Nachdem wir in unserem gegenseitigen Angemecker schon recht festgefahren waren, hat mich eine Freundin überzeugt Folgendes zu tun, was mir recht schwer fiel.
Also stand ich am nächsten Nachmittag ohne Voranmeldung natürlich mit zwei Stücken selbstgebackenem Kuchen (also, den Kuchen hatte ich sowiso, aber Süßes hilft halt :)) vor ihrer Haustür.(ohne meine Hunde natürlich)
Mit den Worten "Hallo Frau....ich dachte, Sie würden mir Gesellschaft bei einem Stück Kuchen leisten" hab ich angefangen.
Ich hab das Hundethema ganz bewußt erst mal gar nicht erwähnt.
Sie war im ersten Moment überrascht, guckte abweisend, dann sah sie den Kuchen an und bat mich rein.
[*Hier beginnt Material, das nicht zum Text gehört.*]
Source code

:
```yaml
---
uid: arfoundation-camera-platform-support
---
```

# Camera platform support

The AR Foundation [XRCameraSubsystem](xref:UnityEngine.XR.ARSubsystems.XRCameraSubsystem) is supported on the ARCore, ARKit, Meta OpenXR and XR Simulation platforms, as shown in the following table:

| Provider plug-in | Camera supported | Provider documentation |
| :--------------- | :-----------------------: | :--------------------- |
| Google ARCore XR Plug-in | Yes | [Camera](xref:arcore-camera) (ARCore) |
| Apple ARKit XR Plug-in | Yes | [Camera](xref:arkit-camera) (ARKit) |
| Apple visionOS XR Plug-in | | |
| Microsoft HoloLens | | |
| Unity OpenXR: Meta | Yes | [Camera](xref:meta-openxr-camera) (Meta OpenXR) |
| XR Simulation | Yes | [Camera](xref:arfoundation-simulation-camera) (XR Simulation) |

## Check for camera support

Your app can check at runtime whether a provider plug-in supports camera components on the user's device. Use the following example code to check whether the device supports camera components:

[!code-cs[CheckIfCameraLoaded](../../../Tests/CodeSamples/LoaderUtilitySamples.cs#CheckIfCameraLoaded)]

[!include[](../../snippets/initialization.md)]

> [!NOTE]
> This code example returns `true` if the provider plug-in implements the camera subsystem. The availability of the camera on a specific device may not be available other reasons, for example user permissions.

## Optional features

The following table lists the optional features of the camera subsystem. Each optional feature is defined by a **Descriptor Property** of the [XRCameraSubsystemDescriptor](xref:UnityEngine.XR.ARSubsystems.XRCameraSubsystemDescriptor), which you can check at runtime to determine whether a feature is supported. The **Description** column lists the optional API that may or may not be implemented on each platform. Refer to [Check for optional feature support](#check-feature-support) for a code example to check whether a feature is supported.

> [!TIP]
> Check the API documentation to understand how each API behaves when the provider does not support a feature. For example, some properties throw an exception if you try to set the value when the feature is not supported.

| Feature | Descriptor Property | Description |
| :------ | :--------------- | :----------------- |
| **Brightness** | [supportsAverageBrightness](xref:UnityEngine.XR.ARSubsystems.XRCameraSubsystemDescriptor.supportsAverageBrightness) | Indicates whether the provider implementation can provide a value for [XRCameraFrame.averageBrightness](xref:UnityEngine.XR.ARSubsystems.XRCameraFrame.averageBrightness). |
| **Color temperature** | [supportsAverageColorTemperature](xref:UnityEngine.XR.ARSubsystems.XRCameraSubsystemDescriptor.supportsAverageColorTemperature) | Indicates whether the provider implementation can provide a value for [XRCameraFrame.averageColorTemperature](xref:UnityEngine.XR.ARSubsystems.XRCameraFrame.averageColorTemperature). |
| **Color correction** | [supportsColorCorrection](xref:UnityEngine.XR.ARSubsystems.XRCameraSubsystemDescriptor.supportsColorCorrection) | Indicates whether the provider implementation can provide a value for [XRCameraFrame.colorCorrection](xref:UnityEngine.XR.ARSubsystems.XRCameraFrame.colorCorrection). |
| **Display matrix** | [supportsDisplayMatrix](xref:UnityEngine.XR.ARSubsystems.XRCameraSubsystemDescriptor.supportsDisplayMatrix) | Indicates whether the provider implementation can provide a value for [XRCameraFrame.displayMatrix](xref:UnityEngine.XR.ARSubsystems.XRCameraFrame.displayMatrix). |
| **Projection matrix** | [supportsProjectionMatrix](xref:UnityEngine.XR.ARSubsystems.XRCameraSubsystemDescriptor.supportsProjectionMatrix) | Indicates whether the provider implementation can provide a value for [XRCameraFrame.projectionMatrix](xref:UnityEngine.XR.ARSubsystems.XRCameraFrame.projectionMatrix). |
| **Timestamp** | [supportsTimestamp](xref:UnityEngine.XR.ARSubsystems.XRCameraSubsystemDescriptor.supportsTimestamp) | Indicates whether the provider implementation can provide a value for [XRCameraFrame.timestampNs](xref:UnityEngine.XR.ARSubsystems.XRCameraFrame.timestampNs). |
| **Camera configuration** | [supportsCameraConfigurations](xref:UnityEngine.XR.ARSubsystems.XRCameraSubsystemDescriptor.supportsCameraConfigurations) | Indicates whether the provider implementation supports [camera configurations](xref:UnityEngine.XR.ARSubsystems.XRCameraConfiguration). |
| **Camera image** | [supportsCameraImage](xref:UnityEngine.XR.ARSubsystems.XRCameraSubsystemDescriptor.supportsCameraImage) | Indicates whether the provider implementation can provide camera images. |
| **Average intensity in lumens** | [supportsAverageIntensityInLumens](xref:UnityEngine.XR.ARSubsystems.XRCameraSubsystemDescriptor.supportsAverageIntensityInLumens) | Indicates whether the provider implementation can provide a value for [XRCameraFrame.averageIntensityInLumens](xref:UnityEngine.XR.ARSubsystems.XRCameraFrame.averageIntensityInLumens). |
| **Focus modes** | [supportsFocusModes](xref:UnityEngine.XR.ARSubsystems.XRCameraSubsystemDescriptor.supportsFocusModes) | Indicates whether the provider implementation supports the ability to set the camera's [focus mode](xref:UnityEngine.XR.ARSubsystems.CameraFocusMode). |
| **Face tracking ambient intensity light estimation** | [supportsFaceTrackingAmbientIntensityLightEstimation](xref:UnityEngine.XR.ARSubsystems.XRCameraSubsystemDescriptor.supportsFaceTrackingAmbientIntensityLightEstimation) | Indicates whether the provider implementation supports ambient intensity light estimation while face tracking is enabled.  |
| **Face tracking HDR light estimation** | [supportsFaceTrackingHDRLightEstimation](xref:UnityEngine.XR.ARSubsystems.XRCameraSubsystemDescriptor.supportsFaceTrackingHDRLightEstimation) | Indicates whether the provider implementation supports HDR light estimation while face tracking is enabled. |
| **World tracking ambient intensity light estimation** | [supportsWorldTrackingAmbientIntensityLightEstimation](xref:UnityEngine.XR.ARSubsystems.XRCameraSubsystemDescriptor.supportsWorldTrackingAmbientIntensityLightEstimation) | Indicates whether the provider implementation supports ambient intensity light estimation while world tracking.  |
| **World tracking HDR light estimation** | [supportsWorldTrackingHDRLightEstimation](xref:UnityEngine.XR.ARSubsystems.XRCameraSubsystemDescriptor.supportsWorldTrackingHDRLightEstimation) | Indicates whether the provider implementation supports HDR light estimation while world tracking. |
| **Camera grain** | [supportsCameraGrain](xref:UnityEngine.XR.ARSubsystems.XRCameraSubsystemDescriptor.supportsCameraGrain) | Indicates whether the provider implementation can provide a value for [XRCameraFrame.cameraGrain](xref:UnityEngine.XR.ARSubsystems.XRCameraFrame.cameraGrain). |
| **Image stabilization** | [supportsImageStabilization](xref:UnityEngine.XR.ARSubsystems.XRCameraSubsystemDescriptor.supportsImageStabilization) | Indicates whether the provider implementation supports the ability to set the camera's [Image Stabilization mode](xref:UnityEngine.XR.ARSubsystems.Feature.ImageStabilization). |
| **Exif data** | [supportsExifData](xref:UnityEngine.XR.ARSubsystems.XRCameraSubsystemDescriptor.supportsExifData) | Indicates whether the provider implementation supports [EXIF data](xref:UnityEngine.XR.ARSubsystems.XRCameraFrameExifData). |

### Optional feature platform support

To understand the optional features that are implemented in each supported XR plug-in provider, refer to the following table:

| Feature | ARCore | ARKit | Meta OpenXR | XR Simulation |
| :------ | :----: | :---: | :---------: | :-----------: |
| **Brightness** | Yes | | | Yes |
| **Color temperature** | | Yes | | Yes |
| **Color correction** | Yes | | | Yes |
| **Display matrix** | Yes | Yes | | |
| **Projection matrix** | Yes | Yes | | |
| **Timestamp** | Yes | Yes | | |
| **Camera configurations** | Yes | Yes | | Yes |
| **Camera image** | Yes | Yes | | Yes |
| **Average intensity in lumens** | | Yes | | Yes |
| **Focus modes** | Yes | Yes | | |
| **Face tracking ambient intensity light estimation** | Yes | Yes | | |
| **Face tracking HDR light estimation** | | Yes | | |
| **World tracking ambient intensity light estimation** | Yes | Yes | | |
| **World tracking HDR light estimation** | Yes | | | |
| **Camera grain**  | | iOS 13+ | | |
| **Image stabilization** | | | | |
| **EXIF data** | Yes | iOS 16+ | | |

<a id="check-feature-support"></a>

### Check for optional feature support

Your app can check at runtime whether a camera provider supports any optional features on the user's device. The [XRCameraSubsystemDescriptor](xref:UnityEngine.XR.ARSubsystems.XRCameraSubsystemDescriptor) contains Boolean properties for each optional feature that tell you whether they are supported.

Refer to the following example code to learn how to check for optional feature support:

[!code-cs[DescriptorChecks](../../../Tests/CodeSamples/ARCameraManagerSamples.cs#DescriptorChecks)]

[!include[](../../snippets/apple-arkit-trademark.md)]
Sie kochte Tee und wir unterhielten uns erst mal ganz zwanglos über unser Wohnviertel unterhalten haben, kam sie von selber auf das leidige Thema und siehe da, in ihren eigenen vier Wänden und ohne Anwesenheit meiner Hunde lief das Gespräch ruhig ab, beide Seiten kamen auch zu Wort.
Ich konnte sie zwar nicht davon überzeugen, dass sich unsere Hunde mal zwanglos ohne Leine treffen, aber jetzt leint sie ihren Schäferhund-Mix an und ich meine beiden und wir grüßen uns freundlich und wechseln sogar einige persönliche Worte.
Seitdem gehe ich nicht mehr mit Magenschmerzen zur Hundewiese, das macht ne Menge aus.

Vielleicht hilft Dir die Geschichte etwas weiter?